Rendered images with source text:
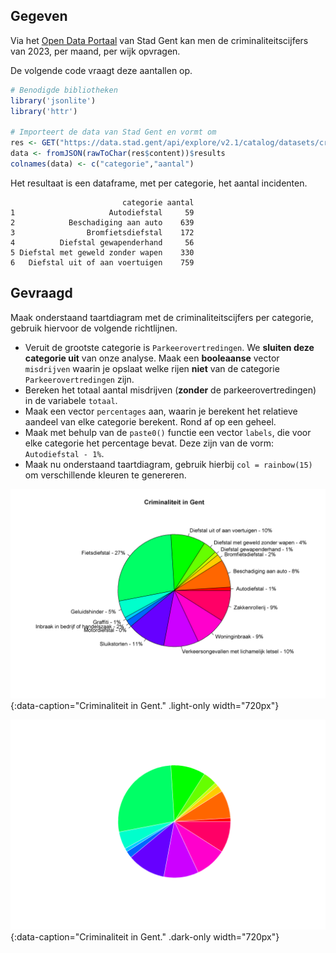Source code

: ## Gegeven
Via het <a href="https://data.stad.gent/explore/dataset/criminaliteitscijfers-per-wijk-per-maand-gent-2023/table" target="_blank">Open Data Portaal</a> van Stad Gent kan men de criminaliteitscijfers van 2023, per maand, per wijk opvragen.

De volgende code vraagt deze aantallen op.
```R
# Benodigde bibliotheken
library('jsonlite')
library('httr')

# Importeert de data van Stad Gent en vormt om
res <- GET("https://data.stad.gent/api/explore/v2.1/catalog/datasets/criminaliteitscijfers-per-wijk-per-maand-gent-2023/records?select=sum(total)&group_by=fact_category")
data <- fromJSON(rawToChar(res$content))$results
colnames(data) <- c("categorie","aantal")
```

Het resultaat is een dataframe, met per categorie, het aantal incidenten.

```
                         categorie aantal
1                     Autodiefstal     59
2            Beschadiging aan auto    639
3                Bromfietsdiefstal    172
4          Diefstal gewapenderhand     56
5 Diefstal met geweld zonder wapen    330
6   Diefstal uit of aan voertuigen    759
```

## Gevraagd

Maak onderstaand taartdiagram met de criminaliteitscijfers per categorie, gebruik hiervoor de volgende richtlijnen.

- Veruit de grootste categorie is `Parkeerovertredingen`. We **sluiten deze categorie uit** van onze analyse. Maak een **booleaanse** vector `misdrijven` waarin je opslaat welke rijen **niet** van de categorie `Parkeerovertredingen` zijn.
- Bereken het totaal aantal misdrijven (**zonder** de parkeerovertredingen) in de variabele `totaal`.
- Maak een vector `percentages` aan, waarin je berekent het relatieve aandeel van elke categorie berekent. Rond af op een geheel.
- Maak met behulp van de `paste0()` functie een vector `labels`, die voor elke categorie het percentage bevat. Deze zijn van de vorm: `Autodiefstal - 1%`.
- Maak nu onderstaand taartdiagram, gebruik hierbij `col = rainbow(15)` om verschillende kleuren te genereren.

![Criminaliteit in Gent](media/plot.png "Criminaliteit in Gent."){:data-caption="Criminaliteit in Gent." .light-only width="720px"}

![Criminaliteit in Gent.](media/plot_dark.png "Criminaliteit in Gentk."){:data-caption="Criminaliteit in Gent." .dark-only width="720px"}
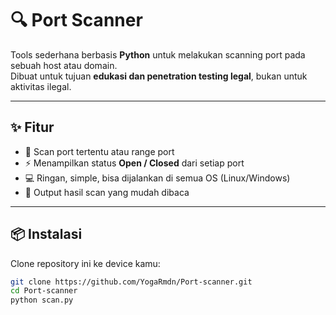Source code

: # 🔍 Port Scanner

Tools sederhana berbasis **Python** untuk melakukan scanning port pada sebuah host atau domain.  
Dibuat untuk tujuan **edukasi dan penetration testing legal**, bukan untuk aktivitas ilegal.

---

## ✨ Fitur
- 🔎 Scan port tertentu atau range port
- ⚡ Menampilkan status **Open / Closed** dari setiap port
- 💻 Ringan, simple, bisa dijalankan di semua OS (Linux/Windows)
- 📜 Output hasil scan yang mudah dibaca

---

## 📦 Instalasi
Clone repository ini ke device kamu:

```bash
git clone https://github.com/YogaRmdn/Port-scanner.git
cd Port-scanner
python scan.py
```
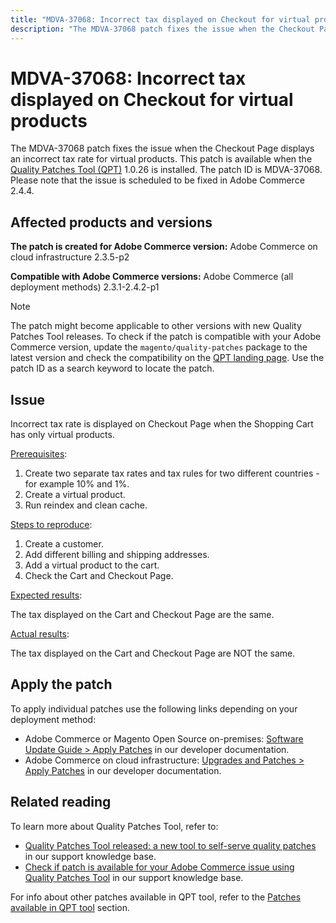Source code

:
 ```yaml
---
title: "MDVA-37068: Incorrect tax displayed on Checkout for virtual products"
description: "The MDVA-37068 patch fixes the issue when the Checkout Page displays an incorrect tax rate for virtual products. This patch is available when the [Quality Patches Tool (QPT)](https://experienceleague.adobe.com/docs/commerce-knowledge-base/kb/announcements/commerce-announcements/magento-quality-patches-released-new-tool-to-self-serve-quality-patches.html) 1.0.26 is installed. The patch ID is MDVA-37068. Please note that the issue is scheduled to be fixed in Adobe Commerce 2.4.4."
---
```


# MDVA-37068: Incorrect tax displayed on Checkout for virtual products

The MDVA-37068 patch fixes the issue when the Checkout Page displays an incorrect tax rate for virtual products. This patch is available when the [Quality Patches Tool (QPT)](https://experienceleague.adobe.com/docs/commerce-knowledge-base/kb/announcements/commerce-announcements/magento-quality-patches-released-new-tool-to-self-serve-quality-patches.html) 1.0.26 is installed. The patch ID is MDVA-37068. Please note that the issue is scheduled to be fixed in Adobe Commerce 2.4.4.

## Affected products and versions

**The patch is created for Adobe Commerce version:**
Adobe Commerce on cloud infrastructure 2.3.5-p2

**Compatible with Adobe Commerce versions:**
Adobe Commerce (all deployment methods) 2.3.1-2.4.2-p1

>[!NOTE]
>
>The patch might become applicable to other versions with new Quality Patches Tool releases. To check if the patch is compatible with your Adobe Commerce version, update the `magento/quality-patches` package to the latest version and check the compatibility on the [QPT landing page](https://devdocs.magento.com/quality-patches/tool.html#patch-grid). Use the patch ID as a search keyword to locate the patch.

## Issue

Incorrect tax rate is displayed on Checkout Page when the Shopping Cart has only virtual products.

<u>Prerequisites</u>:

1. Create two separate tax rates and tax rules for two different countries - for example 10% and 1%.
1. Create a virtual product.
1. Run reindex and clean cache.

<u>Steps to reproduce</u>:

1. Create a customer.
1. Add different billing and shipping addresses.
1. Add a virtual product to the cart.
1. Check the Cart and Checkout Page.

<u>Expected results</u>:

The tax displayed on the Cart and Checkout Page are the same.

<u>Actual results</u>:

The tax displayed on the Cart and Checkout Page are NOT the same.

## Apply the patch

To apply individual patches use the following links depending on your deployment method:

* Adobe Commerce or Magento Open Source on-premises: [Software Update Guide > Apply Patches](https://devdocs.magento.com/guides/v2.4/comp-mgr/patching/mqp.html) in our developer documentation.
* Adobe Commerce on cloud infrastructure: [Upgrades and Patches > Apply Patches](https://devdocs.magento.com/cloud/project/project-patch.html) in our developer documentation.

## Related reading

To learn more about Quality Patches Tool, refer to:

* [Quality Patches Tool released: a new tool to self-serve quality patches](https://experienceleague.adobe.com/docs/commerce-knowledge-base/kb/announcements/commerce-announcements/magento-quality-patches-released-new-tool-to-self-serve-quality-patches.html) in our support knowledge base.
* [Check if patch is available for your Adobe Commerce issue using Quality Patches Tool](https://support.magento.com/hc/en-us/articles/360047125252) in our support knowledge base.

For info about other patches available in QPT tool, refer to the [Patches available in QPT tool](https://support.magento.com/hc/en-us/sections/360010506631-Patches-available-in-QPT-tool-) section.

...

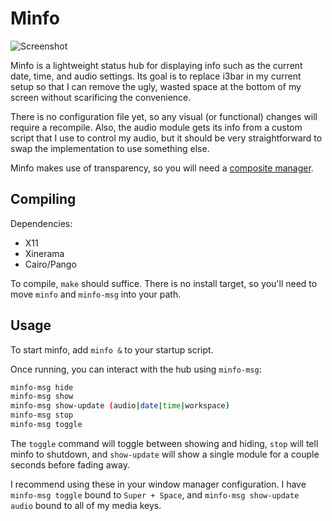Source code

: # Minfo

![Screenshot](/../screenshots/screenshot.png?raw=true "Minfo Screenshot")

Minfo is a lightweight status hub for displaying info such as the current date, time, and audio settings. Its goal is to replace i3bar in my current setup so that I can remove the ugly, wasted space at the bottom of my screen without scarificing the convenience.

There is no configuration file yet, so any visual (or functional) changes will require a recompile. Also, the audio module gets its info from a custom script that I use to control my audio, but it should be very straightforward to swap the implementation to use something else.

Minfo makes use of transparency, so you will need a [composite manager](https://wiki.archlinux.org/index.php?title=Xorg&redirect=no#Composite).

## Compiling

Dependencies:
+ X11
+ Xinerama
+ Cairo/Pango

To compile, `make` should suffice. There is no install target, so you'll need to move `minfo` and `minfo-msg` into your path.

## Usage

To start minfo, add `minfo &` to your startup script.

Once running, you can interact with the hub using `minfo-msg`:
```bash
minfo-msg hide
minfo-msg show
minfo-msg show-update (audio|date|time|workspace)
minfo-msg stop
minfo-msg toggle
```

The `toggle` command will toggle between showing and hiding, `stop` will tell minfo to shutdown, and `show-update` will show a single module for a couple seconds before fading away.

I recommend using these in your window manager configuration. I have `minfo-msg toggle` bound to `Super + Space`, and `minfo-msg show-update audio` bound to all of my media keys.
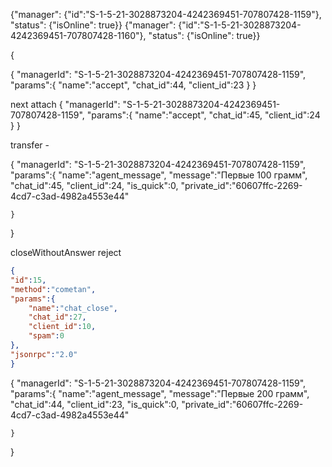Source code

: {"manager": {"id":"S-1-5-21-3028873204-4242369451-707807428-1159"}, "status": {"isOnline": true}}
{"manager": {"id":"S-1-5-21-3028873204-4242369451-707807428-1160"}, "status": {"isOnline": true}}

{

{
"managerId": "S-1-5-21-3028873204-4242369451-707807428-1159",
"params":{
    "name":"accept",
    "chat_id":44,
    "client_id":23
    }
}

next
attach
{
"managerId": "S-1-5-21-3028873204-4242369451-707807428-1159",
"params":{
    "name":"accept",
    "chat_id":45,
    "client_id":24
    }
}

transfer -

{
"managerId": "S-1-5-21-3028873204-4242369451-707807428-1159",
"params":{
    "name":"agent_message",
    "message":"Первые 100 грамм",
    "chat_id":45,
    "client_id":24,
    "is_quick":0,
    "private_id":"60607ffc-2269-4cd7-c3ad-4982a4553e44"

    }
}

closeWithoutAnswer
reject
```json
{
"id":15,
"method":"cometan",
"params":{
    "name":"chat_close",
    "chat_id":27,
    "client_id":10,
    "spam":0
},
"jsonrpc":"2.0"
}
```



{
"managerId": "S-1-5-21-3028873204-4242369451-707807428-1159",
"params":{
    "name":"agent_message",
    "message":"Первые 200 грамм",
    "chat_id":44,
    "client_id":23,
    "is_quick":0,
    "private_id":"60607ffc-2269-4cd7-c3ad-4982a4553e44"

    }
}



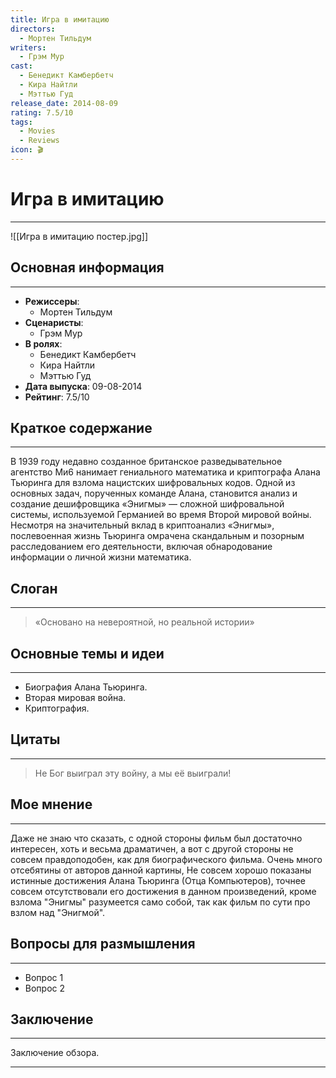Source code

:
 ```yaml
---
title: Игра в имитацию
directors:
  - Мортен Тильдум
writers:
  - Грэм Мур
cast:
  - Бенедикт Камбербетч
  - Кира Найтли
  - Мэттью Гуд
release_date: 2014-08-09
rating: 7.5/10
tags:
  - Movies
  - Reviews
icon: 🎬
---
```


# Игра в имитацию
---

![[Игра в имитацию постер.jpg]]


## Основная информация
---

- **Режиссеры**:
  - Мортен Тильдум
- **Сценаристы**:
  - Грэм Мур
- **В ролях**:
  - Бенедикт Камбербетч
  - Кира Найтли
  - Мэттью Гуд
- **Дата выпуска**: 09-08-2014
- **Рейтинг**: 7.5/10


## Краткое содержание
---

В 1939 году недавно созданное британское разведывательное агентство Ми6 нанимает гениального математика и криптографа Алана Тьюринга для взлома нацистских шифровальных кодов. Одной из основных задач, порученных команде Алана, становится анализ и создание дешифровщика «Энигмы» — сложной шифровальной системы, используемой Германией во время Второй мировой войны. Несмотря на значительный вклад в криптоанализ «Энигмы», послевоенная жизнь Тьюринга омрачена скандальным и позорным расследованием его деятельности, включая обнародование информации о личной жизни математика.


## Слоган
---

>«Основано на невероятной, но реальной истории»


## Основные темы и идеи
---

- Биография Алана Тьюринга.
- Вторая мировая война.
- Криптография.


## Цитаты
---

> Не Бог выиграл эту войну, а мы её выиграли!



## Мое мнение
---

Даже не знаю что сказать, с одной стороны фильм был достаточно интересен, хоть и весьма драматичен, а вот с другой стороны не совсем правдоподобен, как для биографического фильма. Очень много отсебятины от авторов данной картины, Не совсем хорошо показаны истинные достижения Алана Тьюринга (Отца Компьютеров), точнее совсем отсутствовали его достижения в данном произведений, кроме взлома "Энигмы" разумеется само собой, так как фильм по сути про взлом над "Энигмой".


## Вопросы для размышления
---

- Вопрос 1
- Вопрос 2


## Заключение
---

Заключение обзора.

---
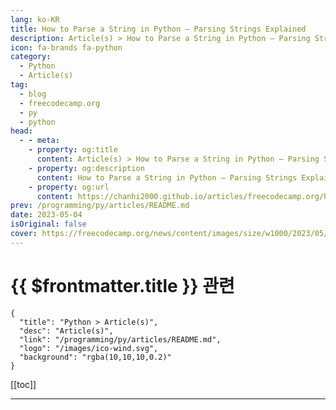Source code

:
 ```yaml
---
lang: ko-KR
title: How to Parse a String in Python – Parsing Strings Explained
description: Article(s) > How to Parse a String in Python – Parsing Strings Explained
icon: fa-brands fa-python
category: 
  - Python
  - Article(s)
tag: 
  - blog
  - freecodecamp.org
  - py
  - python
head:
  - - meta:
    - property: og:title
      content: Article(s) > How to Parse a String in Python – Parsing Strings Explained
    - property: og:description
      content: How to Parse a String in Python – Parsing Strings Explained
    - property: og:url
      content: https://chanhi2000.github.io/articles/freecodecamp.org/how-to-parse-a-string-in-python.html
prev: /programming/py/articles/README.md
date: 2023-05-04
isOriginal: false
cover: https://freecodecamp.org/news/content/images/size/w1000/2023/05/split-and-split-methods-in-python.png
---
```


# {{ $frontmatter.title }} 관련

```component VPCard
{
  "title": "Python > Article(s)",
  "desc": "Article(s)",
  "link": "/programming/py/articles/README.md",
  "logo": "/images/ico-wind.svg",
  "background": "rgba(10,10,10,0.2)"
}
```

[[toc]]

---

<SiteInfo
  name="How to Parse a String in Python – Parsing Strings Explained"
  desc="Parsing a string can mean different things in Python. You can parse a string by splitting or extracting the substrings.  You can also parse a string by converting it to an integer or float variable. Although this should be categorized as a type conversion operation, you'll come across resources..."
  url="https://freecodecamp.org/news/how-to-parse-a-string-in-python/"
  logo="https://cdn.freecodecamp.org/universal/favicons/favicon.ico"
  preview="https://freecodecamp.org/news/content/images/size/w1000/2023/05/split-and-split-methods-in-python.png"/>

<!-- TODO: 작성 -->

--

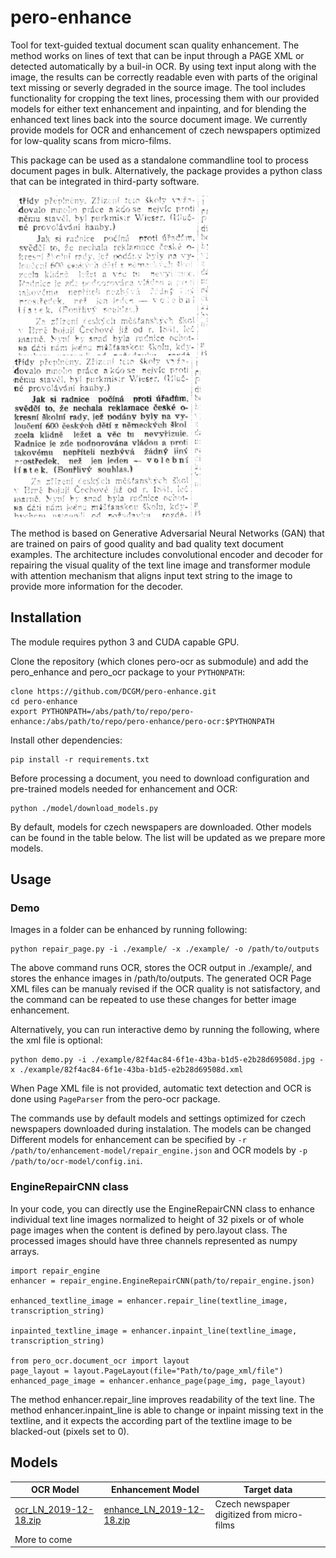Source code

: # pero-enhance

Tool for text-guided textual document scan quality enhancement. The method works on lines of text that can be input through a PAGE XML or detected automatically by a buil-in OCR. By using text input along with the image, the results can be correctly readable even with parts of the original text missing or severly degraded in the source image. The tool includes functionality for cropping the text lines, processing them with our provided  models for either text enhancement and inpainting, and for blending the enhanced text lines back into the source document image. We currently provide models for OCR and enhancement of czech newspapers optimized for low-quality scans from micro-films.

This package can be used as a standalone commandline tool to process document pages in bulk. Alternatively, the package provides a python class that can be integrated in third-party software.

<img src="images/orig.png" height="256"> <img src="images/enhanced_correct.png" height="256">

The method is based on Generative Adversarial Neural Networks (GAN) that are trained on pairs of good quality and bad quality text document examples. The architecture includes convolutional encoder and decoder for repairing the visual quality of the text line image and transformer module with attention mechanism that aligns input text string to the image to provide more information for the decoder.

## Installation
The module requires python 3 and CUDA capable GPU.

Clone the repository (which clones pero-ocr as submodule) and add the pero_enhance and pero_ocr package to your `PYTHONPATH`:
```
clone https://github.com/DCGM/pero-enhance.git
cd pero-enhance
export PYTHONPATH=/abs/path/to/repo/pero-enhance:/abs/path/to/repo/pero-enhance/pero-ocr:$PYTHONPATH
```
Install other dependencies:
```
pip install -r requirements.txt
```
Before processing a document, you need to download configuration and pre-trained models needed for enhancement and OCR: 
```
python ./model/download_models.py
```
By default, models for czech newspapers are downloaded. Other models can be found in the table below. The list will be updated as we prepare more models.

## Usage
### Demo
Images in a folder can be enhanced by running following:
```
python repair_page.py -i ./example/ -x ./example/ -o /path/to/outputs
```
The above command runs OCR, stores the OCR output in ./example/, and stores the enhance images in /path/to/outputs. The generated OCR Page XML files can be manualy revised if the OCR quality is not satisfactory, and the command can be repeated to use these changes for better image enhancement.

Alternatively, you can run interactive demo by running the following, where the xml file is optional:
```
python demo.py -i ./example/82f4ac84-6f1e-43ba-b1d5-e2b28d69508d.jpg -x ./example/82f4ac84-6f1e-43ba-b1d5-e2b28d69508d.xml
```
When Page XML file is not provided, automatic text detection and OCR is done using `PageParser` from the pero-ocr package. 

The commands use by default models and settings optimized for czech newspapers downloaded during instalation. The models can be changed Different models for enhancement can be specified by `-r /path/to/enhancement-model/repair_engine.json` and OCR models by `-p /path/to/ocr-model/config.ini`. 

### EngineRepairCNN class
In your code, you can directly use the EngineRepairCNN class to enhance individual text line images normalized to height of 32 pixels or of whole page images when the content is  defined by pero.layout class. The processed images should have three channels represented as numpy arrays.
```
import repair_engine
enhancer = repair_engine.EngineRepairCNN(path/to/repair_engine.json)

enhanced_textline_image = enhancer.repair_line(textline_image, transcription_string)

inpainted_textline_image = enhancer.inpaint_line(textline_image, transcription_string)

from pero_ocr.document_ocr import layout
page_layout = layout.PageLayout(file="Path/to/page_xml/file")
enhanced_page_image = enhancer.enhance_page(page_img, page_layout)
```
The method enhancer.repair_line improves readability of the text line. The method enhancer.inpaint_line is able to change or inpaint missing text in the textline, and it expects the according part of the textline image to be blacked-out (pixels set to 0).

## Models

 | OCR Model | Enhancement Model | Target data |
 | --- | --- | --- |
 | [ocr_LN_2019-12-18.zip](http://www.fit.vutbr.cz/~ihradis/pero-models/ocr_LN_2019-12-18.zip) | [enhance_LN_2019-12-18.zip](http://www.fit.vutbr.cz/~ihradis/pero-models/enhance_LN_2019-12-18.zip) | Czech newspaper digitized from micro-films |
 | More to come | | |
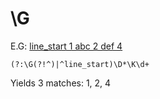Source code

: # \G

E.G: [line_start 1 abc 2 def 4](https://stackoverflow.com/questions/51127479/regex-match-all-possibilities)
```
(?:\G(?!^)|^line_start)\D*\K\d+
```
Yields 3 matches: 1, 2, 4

ABOUT THIS EXERCISE:
From the records above, quote only the lines running from the line with "- Bereken het" to the line with "- Maak nu onderstaand", both lines included.

RESULT OF THE EXERCISE:
- Bereken het totaal aantal misdrijven (**zonder** de parkeerovertredingen) in de variabele `totaal`.
- Maak een vector `percentages` aan, waarin je berekent het relatieve aandeel van elke categorie berekent. Rond af op een geheel.
- Maak met behulp van de `paste0()` functie een vector `labels`, die voor elke categorie het percentage bevat. Deze zijn van de vorm: `Autodiefstal - 1%`.
- Maak nu onderstaand taartdiagram, gebruik hierbij `col = rainbow(15)` om verschillende kleuren te genereren.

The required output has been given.